Angelique Hol verzorgende ig en bestuurslid bij V&VN Verzorgenden: “Zorgprofessionals zijn extra belangrijk bij hitte. Jij ziet vaak als eerste dat het niet goed gaat. Gebruik je ogen, oren én je ervaring. Met kleine acties kun je een groot verschil maken.”
Dit zijn haar tips:
1. Maak een overzicht van cliënten en patiënten met een verhoogd risico. Denk aan mensen met hartfalen, overgewicht of een hoge leeftijd.

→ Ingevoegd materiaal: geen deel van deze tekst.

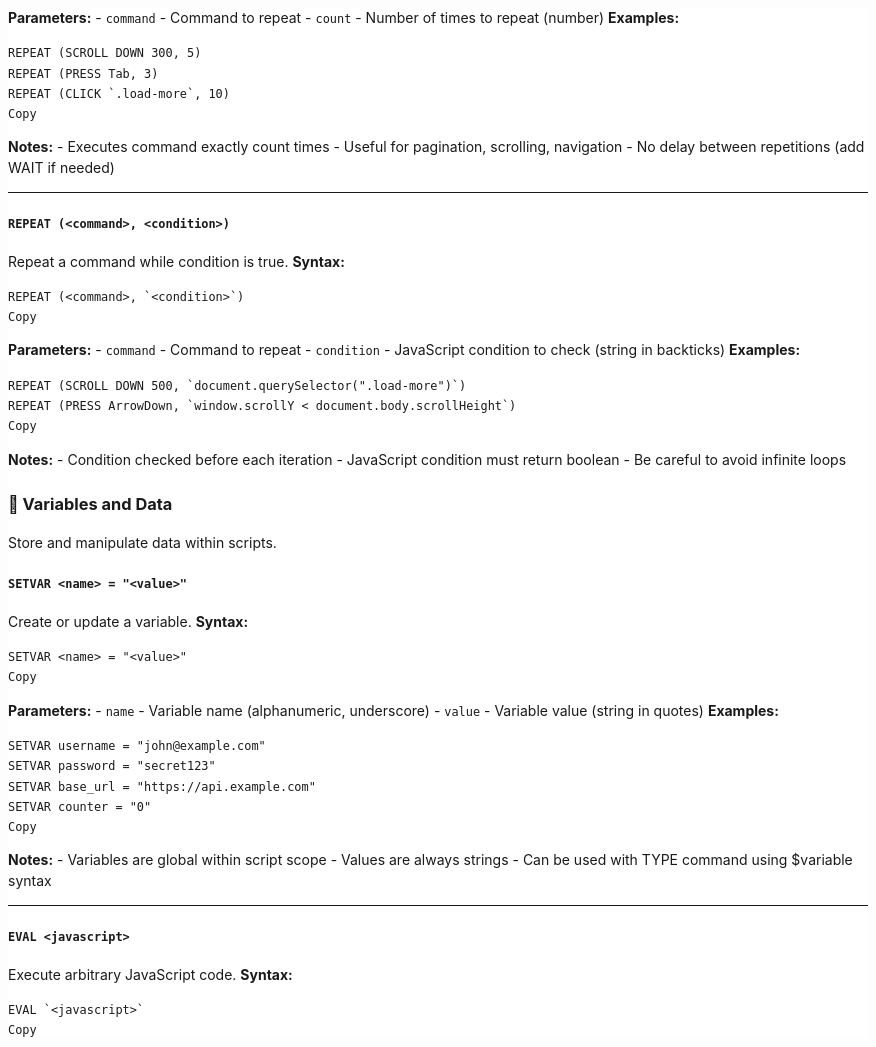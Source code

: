 **Parameters:** - `command` - Command to repeat - `count` - Number of times to repeat (number)
**Examples:**
```
REPEAT (SCROLL DOWN 300, 5)
REPEAT (PRESS Tab, 3)
REPEAT (CLICK `.load-more`, 10)
Copy
```

**Notes:** - Executes command exactly count times - Useful for pagination, scrolling, navigation - No delay between repetitions (add WAIT if needed)
* * *
#### `REPEAT (<command>, <condition>)`
Repeat a command while condition is true.
**Syntax:**
```
REPEAT (<command>, `<condition>`)
Copy
```

**Parameters:** - `command` - Command to repeat - `condition` - JavaScript condition to check (string in backticks)
**Examples:**
```
REPEAT (SCROLL DOWN 500, `document.querySelector(".load-more")`)
REPEAT (PRESS ArrowDown, `window.scrollY < document.body.scrollHeight`)
Copy
```

**Notes:** - Condition checked before each iteration - JavaScript condition must return boolean - Be careful to avoid infinite loops
### 💾 Variables and Data
Store and manipulate data within scripts.
#### `SETVAR <name> = "<value>"`
Create or update a variable.
**Syntax:**
```
SETVAR <name> = "<value>"
Copy
```

**Parameters:** - `name` - Variable name (alphanumeric, underscore) - `value` - Variable value (string in quotes)
**Examples:**
```
SETVAR username = "john@example.com"
SETVAR password = "secret123"
SETVAR base_url = "https://api.example.com"
SETVAR counter = "0"
Copy
```

**Notes:** - Variables are global within script scope - Values are always strings - Can be used with TYPE command using $variable syntax
* * *
#### `EVAL <javascript>`
Execute arbitrary JavaScript code.
**Syntax:**
```
EVAL `<javascript>`
Copy
```
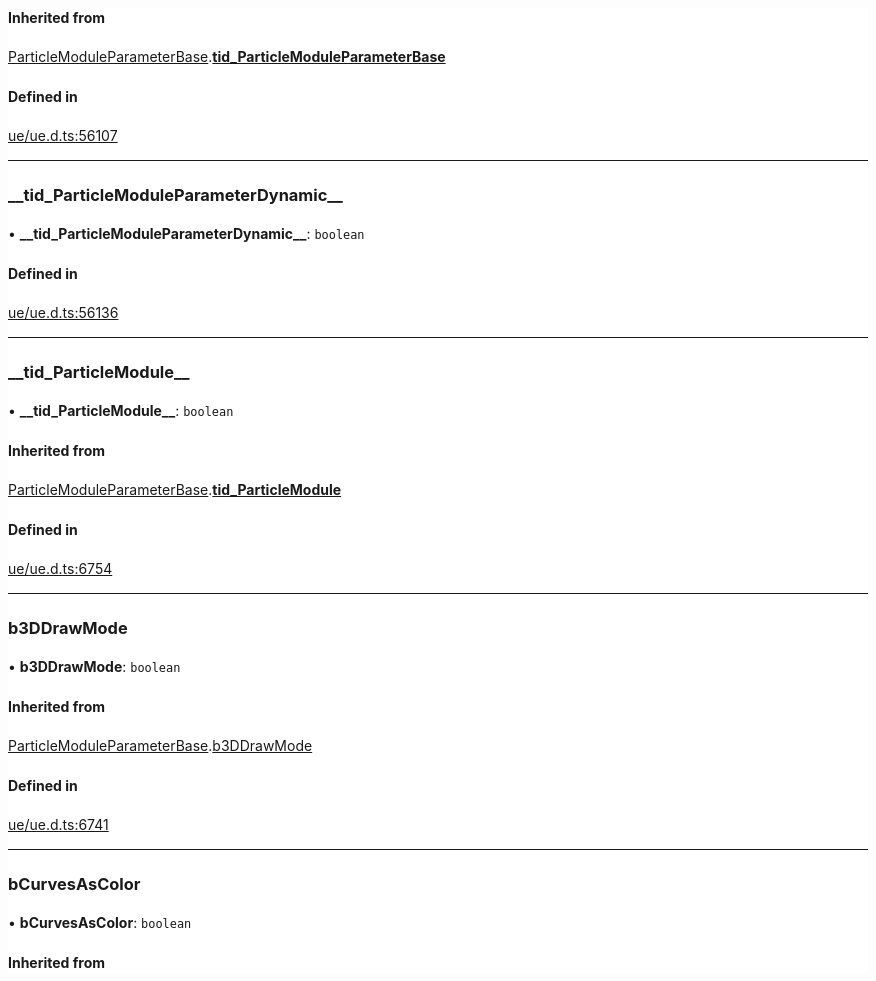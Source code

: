 #### Inherited from

[ParticleModuleParameterBase](ue_ue.ParticleModuleParameterBase.md).[__tid_ParticleModuleParameterBase__](ue_ue.ParticleModuleParameterBase.md#__tid_particlemoduleparameterbase__)

#### Defined in

[ue/ue.d.ts:56107](https://github.com/YugMetaverse/yug_typings/blob/b7d9b19/ue/ue.d.ts#L56107)

___

### \_\_tid\_ParticleModuleParameterDynamic\_\_

• **\_\_tid\_ParticleModuleParameterDynamic\_\_**: `boolean`

#### Defined in

[ue/ue.d.ts:56136](https://github.com/YugMetaverse/yug_typings/blob/b7d9b19/ue/ue.d.ts#L56136)

___

### \_\_tid\_ParticleModule\_\_

• **\_\_tid\_ParticleModule\_\_**: `boolean`

#### Inherited from

[ParticleModuleParameterBase](ue_ue.ParticleModuleParameterBase.md).[__tid_ParticleModule__](ue_ue.ParticleModuleParameterBase.md#__tid_particlemodule__)

#### Defined in

[ue/ue.d.ts:6754](https://github.com/YugMetaverse/yug_typings/blob/b7d9b19/ue/ue.d.ts#L6754)

___

### b3DDrawMode

• **b3DDrawMode**: `boolean`

#### Inherited from

[ParticleModuleParameterBase](ue_ue.ParticleModuleParameterBase.md).[b3DDrawMode](ue_ue.ParticleModuleParameterBase.md#b3ddrawmode)

#### Defined in

[ue/ue.d.ts:6741](https://github.com/YugMetaverse/yug_typings/blob/b7d9b19/ue/ue.d.ts#L6741)

___

### bCurvesAsColor

• **bCurvesAsColor**: `boolean`

#### Inherited from
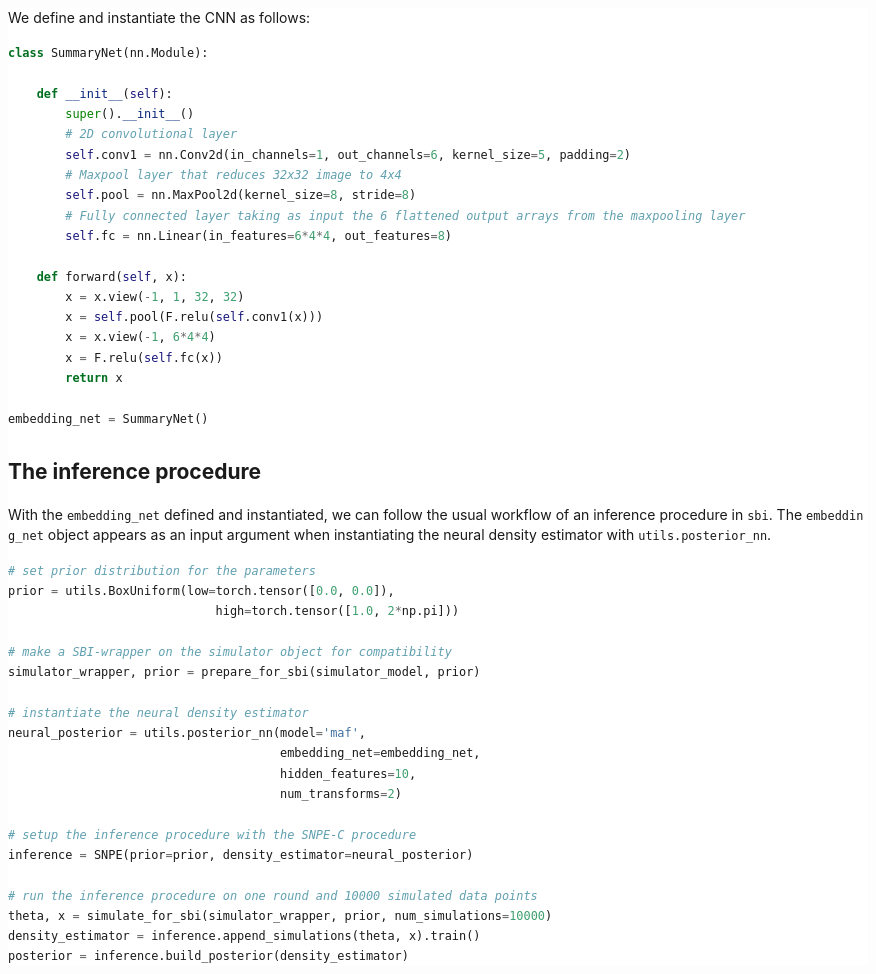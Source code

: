 We define and instantiate the CNN as follows:


```python
class SummaryNet(nn.Module): 
    
    def __init__(self): 
        super().__init__()
        # 2D convolutional layer
        self.conv1 = nn.Conv2d(in_channels=1, out_channels=6, kernel_size=5, padding=2)
        # Maxpool layer that reduces 32x32 image to 4x4
        self.pool = nn.MaxPool2d(kernel_size=8, stride=8)
        # Fully connected layer taking as input the 6 flattened output arrays from the maxpooling layer
        self.fc = nn.Linear(in_features=6*4*4, out_features=8) 
        
    def forward(self, x):
        x = x.view(-1, 1, 32, 32)
        x = self.pool(F.relu(self.conv1(x)))
        x = x.view(-1, 6*4*4)
        x = F.relu(self.fc(x))
        return x

embedding_net = SummaryNet()
```

## The inference procedure

With the `embedding_net` defined and instantiated, we can follow the usual workflow of an inference procedure in `sbi`. The `embedding_net` object appears as an input argument when instantiating the neural density estimator with `utils.posterior_nn`.


```python
# set prior distribution for the parameters 
prior = utils.BoxUniform(low=torch.tensor([0.0, 0.0]), 
                             high=torch.tensor([1.0, 2*np.pi]))                           

# make a SBI-wrapper on the simulator object for compatibility
simulator_wrapper, prior = prepare_for_sbi(simulator_model, prior)

# instantiate the neural density estimator
neural_posterior = utils.posterior_nn(model='maf', 
                                      embedding_net=embedding_net,
                                      hidden_features=10,
                                      num_transforms=2)

# setup the inference procedure with the SNPE-C procedure
inference = SNPE(prior=prior, density_estimator=neural_posterior)

# run the inference procedure on one round and 10000 simulated data points
theta, x = simulate_for_sbi(simulator_wrapper, prior, num_simulations=10000)
density_estimator = inference.append_simulations(theta, x).train()
posterior = inference.build_posterior(density_estimator)
```
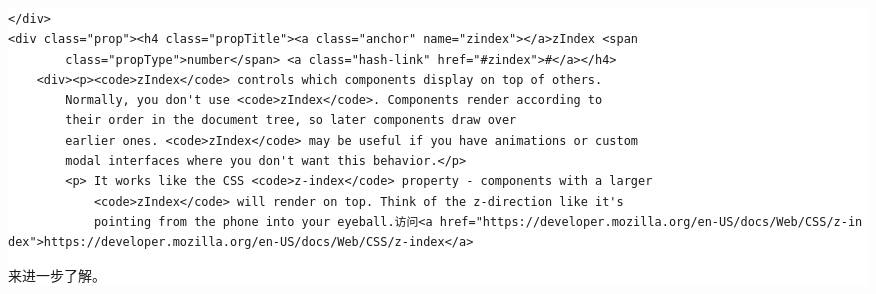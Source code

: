     </div>
    <div class="prop"><h4 class="propTitle"><a class="anchor" name="zindex"></a>zIndex <span
            class="propType">number</span> <a class="hash-link" href="#zindex">#</a></h4>
        <div><p><code>zIndex</code> controls which components display on top of others.
            Normally, you don't use <code>zIndex</code>. Components render according to
            their order in the document tree, so later components draw over
            earlier ones. <code>zIndex</code> may be useful if you have animations or custom
            modal interfaces where you don't want this behavior.</p>
            <p> It works like the CSS <code>z-index</code> property - components with a larger
                <code>zIndex</code> will render on top. Think of the z-direction like it's
                pointing from the phone into your eyeball.访问<a href="https://developer.mozilla.org/en-US/docs/Web/CSS/z-index">https://developer.mozilla.org/en-US/docs/Web/CSS/z-index</a>
来进一步了解。</p></div>
    </div>
</div>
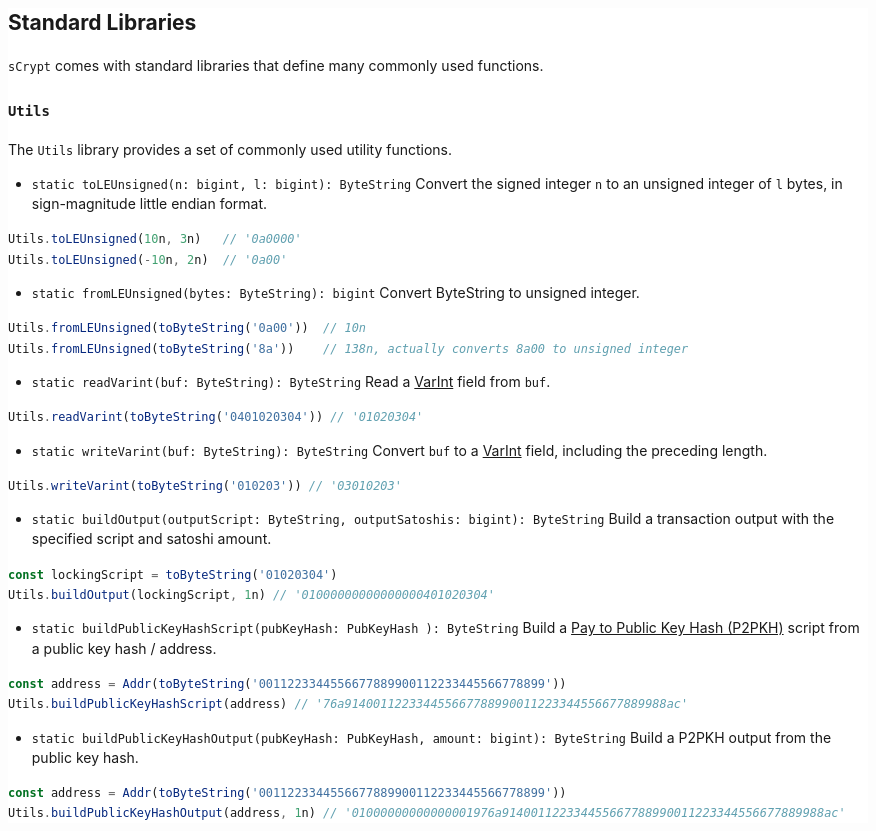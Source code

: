 

## Standard Libraries

`sCrypt` comes with standard libraries that define many commonly used functions.

### `Utils`

The `Utils` library provides a set of commonly used utility functions.

- `static toLEUnsigned(n: bigint, l: bigint): ByteString` Convert the signed integer `n` to an unsigned integer of `l` bytes, in sign-magnitude little endian format.

```ts
Utils.toLEUnsigned(10n, 3n)   // '0a0000'
Utils.toLEUnsigned(-10n, 2n)  // '0a00'
```

- `static fromLEUnsigned(bytes: ByteString): bigint` Convert ByteString to unsigned integer.

```ts
Utils.fromLEUnsigned(toByteString('0a00'))  // 10n
Utils.fromLEUnsigned(toByteString('8a'))    // 138n, actually converts 8a00 to unsigned integer
```

- `static readVarint(buf: ByteString): ByteString` Read a [VarInt](https://learnmeabitcoin.com/technical/varint) field from `buf`.

```ts
Utils.readVarint(toByteString('0401020304')) // '01020304'
```

- `static writeVarint(buf: ByteString): ByteString` Convert `buf` to a [VarInt](https://learnmeabitcoin.com/technical/varint) field, including the preceding length.

```ts
Utils.writeVarint(toByteString('010203')) // '03010203'
```

- `static buildOutput(outputScript: ByteString, outputSatoshis: bigint): ByteString` Build a transaction output with the specified script and satoshi amount.

```ts
const lockingScript = toByteString('01020304')
Utils.buildOutput(lockingScript, 1n) // '01000000000000000401020304'
```

- `static buildPublicKeyHashScript(pubKeyHash: PubKeyHash ): ByteString` Build a [Pay to Public Key Hash (P2PKH)](https://wiki.bitcoinsv.io/index.php/Bitcoin_Transactions#Pay_to_Public_Key_Hash_.28P2PKH.29) script from a public key hash / address.

```ts
const address = Addr(toByteString('0011223344556677889900112233445566778899'))
Utils.buildPublicKeyHashScript(address) // '76a914001122334455667788990011223344556677889988ac'
```

- `static buildPublicKeyHashOutput(pubKeyHash: PubKeyHash, amount: bigint): ByteString` Build a P2PKH output from the public key hash.

```ts
const address = Addr(toByteString('0011223344556677889900112233445566778899'))
Utils.buildPublicKeyHashOutput(address, 1n) // '01000000000000001976a914001122334455667788990011223344556677889988ac'
```
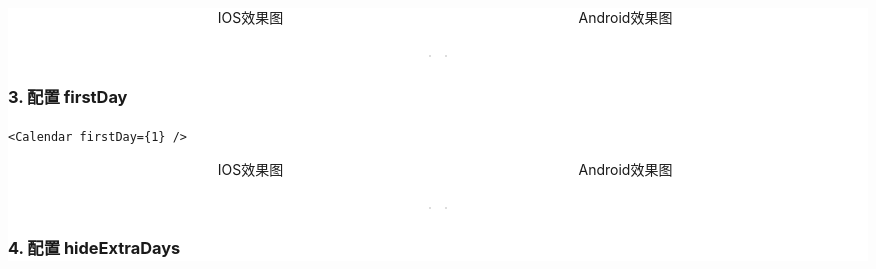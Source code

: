 <center>
  <div style="display:flex; width: 750px">
    <div style="width: 375px;">IOS效果图</div>
    <div style="width: 375px;">Android效果图</div>
  </div>
</center>
<center>
  <figure>
    <img
      alt=""
      src="https://td-dev-public.oss-cn-hangzhou.aliyuncs.com/maoyes-app/1609213294210202748.png"
      style="width: 375px; margin-right: 10px; border: 1px solid #ddd;"
    />
    <img
      alt=""
      src="https://td-dev-public.oss-cn-hangzhou.aliyuncs.com/maoyes-app/1609213294212785268.png"
      style="width: 375px; border: 1px solid #ddd;"
    />
  </figure>
</center>

### 3. 配置 firstDay

```tsx | pure
<Calendar firstDay={1} />
```

<center>
  <div style="display:flex; width: 750px">
    <div style="width: 375px;">IOS效果图</div>
    <div style="width: 375px;">Android效果图</div>
  </div>
</center>
<center>
  <figure>
    <img
      alt=""
      src="https://td-dev-public.oss-cn-hangzhou.aliyuncs.com/maoyes-app/1609125525450993973.png"
      style="width: 375px; margin-right: 10px; border: 1px solid #ddd;"
    />
    <img
      alt=""
      src="https://td-dev-public.oss-cn-hangzhou.aliyuncs.com/maoyes-app/1609126205601911922.png"
      style="width: 375px; border: 1px solid #ddd;"
    />
  </figure>
</center>

### 4. 配置 hideExtraDays
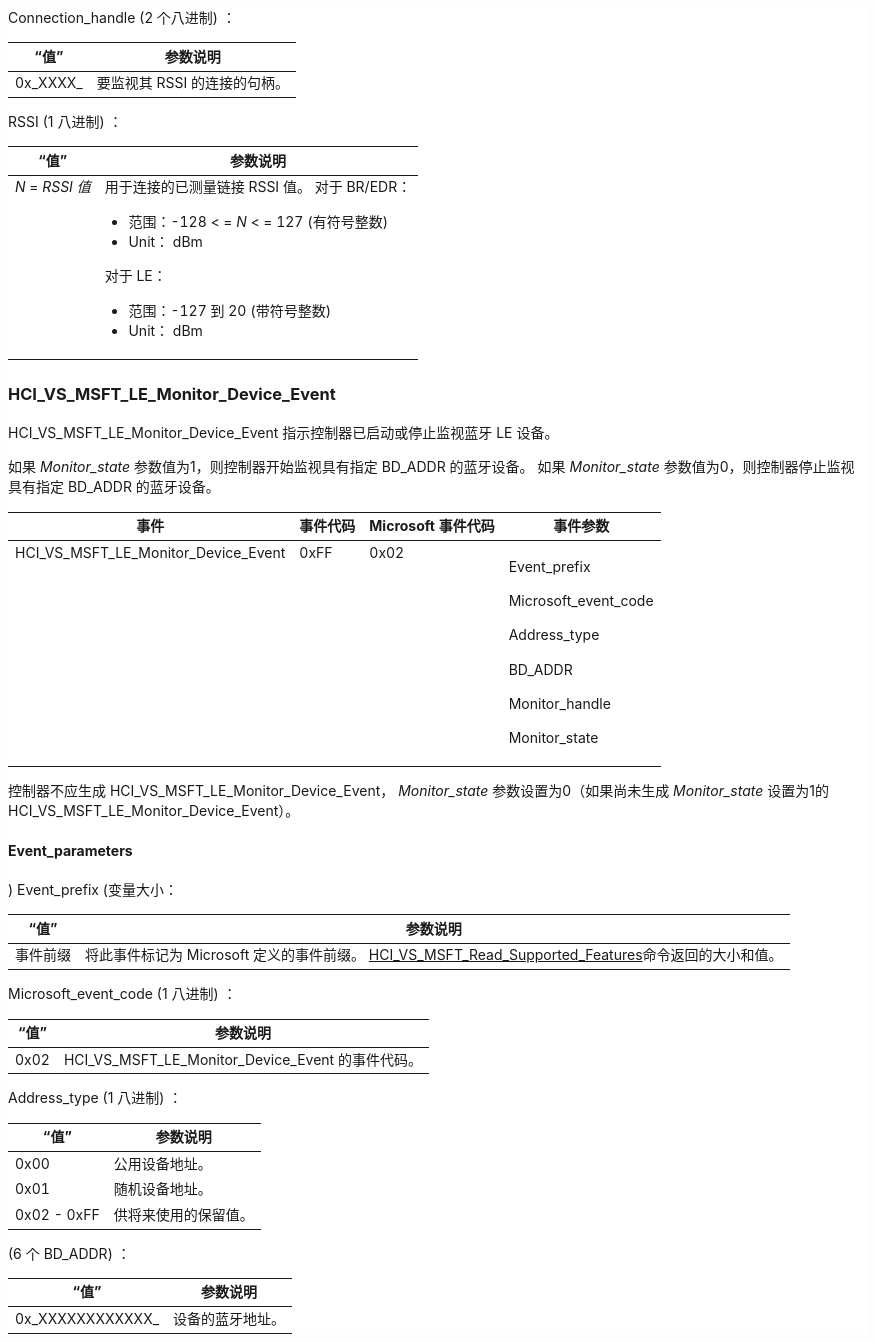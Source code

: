 Connection_handle (2 个八进制) ：

|“值”|参数说明|
|---|---|
|0x_XXXX_|要监视其 RSSI 的连接的句柄。|

RSSI (1 八进制) ：

|“值”|参数说明|
|---|---|
|_N_  = _RSSI&#160;值_|用于连接的已测量链接 RSSI 值。 对于 BR/EDR：<ul><li>范围：-128 &lt; =  _N_ &lt; = 127 (有符号整数) </li><li>Unit： dBm</li></ul>对于 LE：<ul><li>范围：-127 到 20 (带符号整数) </li><li>Unit： dBm</li></ul>|

### <a name="hci_vs_msft_le_monitor_device_event"></a>HCI_VS_MSFT_LE_Monitor_Device_Event

HCI_VS_MSFT_LE_Monitor_Device_Event 指示控制器已启动或停止监视蓝牙 LE 设备。

如果 _Monitor_state_ 参数值为1，则控制器开始监视具有指定 BD_ADDR 的蓝牙设备。 如果 _Monitor_state_ 参数值为0，则控制器停止监视具有指定 BD_ADDR 的蓝牙设备。

|事件|事件代码|Microsoft 事件代码|事件参数|
|---|---|---|---|
|HCI_VS_MSFT_LE_Monitor_Device_Event|0xFF|0x02|<p>Event_prefix</p><p>Microsoft_event_code</p><p>Address_type</p><p>BD_ADDR</p><p>Monitor_handle</p><p>Monitor_state</p>

控制器不应生成 HCI_VS_MSFT_LE_Monitor_Device_Event， _Monitor_state_ 参数设置为0（如果尚未生成 _Monitor_state_ 设置为1的 HCI_VS_MSFT_LE_Monitor_Device_Event）。

#### <a name="event_parameters"></a>Event_parameters

) Event_prefix (变量大小：

|“值”|参数说明|
|---|---|
|事件前缀|将此事件标记为 Microsoft 定义的事件前缀。 [HCI_VS_MSFT_Read_Supported_Features](#hci_vs_msft_read_supported_features)命令返回的大小和值。

Microsoft_event_code (1 八进制) ：

|“值”|参数说明|
|---|---|
|0x02|HCI_VS_MSFT_LE_Monitor_Device_Event 的事件代码。|

Address_type (1 八进制) ：

|“值”|参数说明|
|---|---|
|0x00|公用设备地址。|
|0x01|随机设备地址。|
|0x02&#160;-&#160;0xFF|供将来使用的保留值。|

 (6 个 BD_ADDR) ：

|“值”|参数说明|
|---|---|
|0x_XXXXXXXXXXXX_|设备的蓝牙地址。|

2. Zorg voor voldoende vochtinname. Laat cliënten en patiënten 2 tot 3 liter vocht drinken. Controleer de kleur van de urine. Is de urine erg donker, dan wijst dat op uitdroging.
3. Zorg voor afkoeling. Zoek luchtige kleding uit voor de patiënt of cliënt. Gebruik als het kan ventilatoren en airconditioners.
4. Houd gordijnen en deuren overdag dicht. Zo blijft het binnen koeler. Zet ramen en deuren pas open als het buiten koeler is dan binnen. Dat is meestal in de avond of vroege ochtend.
5. Schakel zo mogelijk mantelzorg in. Mantelzorgers kunnen erop letten of de naaste voldoende drinkt.
6. Pas de zorgverlening aan aan de warmte. Denk aan de vroegere ‘tropenroosters’ op scholen. Begin in overleg een uur eerder met de zorg, omdat het dan koeler is.
7. Let ook op jezelf en je collega’s. Drink zelf ook voldoende. Omstandigheden bij cliënten thuis kunnen belastend en heet zijn. Niet iedereen heeft airco.
8. Overweeg om bepaalde onderdelen van de zorgverlening tijdelijk niet uit te voeren. Zo maak je tijd vrij om te zorgen dat de cliënt of patiënt goed drinkt.
9. Ondanks zweten hoeven patiënten niet extra zout in te nemen. Voldoende drinken houdt de vochtbalans op peil. Van thee of koffie droogt de patiënt niet uit, maar water blijft de beste dorstlesser.